By: Jesse Farmer, University of Massachusetts Boston and Tamara Pico, University of California Santa Cruz
Beringia, between the Lena River in Russia and the Mackenzie River in northern North America, has experienced profound changes in local sea level over the Quaternary Period that reshaped the Northern Hemisphere's continental and oceanic connections. Today, the Bering Strait connects the Pacific and Arctic Oceans. However, at the peak of the last ice age some 20,000 years ago, lowered global sea level cut off this ocean connection; in its place, Asia and North America were linked via the Bering Land Bridge. While the demise of the Land Bridge due to sea level rise had been dated to around 11,000 years ago, the time when this ice age Land Bridge first formed had been a mystery.
Now, an interdisciplinary team of Earth scientists has dated the formation of the Bering Land Bridge to 36,000 years ago, within 10,000 years of the last ice age peak. The study was published in Proceedings of the National Academy of Sciences. This new date greatly shortens the window of time during which Asia and North America were connected, with implications for understanding ice sheet and sea-level history, past terrestrial migrations, and the causes of cyclic ice ages.

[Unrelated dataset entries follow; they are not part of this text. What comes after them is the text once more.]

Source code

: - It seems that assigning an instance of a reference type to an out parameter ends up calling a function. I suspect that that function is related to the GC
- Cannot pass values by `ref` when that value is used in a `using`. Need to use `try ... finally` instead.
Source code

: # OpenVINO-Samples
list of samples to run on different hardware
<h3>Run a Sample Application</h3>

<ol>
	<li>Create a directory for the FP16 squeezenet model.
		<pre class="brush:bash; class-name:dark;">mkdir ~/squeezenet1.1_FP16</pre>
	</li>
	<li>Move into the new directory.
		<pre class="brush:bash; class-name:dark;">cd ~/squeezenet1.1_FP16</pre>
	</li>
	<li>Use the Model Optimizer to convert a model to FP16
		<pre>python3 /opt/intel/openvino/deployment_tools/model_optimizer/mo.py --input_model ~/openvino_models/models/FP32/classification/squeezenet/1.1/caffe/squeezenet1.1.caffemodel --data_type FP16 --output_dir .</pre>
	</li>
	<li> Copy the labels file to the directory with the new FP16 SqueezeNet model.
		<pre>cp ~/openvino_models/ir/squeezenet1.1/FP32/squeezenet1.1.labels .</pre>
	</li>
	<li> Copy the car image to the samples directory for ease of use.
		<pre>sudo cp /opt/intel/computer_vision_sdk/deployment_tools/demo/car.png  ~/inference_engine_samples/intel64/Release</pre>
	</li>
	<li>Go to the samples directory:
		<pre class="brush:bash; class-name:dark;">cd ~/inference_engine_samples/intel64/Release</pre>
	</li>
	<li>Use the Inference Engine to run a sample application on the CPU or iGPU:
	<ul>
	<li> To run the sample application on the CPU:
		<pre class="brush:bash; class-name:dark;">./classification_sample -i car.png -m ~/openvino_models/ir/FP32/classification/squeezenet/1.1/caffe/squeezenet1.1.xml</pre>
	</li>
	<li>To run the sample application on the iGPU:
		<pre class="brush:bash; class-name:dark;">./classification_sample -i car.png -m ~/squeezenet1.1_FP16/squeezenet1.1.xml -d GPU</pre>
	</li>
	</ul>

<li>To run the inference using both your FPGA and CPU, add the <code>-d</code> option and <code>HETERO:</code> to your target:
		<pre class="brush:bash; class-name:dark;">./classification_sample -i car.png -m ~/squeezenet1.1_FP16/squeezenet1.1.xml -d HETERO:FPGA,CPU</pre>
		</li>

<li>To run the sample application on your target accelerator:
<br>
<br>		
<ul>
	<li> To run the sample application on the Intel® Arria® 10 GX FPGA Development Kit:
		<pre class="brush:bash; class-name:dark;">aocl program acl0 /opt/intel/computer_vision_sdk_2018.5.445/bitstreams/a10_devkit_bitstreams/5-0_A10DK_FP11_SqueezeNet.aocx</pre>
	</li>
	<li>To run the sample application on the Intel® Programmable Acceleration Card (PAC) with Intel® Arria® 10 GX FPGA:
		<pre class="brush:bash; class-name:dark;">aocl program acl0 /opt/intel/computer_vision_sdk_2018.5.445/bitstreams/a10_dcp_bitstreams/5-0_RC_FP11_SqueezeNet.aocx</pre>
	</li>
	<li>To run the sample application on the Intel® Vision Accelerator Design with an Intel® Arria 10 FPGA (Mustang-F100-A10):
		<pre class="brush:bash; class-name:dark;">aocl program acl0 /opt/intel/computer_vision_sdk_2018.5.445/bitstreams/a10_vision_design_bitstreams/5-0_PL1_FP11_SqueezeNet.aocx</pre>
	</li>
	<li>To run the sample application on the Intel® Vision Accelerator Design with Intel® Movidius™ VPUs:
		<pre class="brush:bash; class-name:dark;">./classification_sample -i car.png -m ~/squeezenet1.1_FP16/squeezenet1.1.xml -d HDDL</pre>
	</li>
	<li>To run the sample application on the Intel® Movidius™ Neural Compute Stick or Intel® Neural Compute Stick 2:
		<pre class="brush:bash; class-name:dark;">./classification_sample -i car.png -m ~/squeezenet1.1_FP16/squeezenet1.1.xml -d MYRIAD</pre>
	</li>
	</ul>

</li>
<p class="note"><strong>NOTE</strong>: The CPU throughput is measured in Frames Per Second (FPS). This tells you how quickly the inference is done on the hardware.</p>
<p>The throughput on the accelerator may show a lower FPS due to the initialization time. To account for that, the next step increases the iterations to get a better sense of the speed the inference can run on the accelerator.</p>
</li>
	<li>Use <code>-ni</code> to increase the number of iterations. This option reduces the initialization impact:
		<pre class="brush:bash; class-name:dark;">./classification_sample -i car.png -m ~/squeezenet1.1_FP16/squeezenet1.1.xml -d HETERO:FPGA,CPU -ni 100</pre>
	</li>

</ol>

To obtain these results, we needed to leverage breakthroughs across three areas of Earth sciences research. First, we needed an indicator for when the Bering Land Bridge was present. We approached this from an ocean perspective. It has long been known that the Bering Strait transports large quantities of ocean nutrients northward into the Arctic Ocean. In the last decade, extensive sampling of Arctic Ocean waters on international research expeditions found a fingerprint of Pacific influence on the nutrient nitrogen in the Arctic Ocean.
Watch: Collecting Arctic Ocean seawater on the US Coast Guard Cutter Healy during the 2015 US GEOTRACES cruise (PolarTREC/Bill Schmoker)
Nitrogen has two stable isotopes, the abundant nitrogen-14 and the rare nitrogen-15. Nitrogen flowing across the Bering Strait is uniquely tagged by higher amounts of nitrogen-15 relative to other sources of nitrogen in the Arctic Ocean. If this Pacific nitrogen supply was cut off by formation of the Land Bridge, we would expect to see a large decline in the nitrogen-15 excess in the Arctic Ocean.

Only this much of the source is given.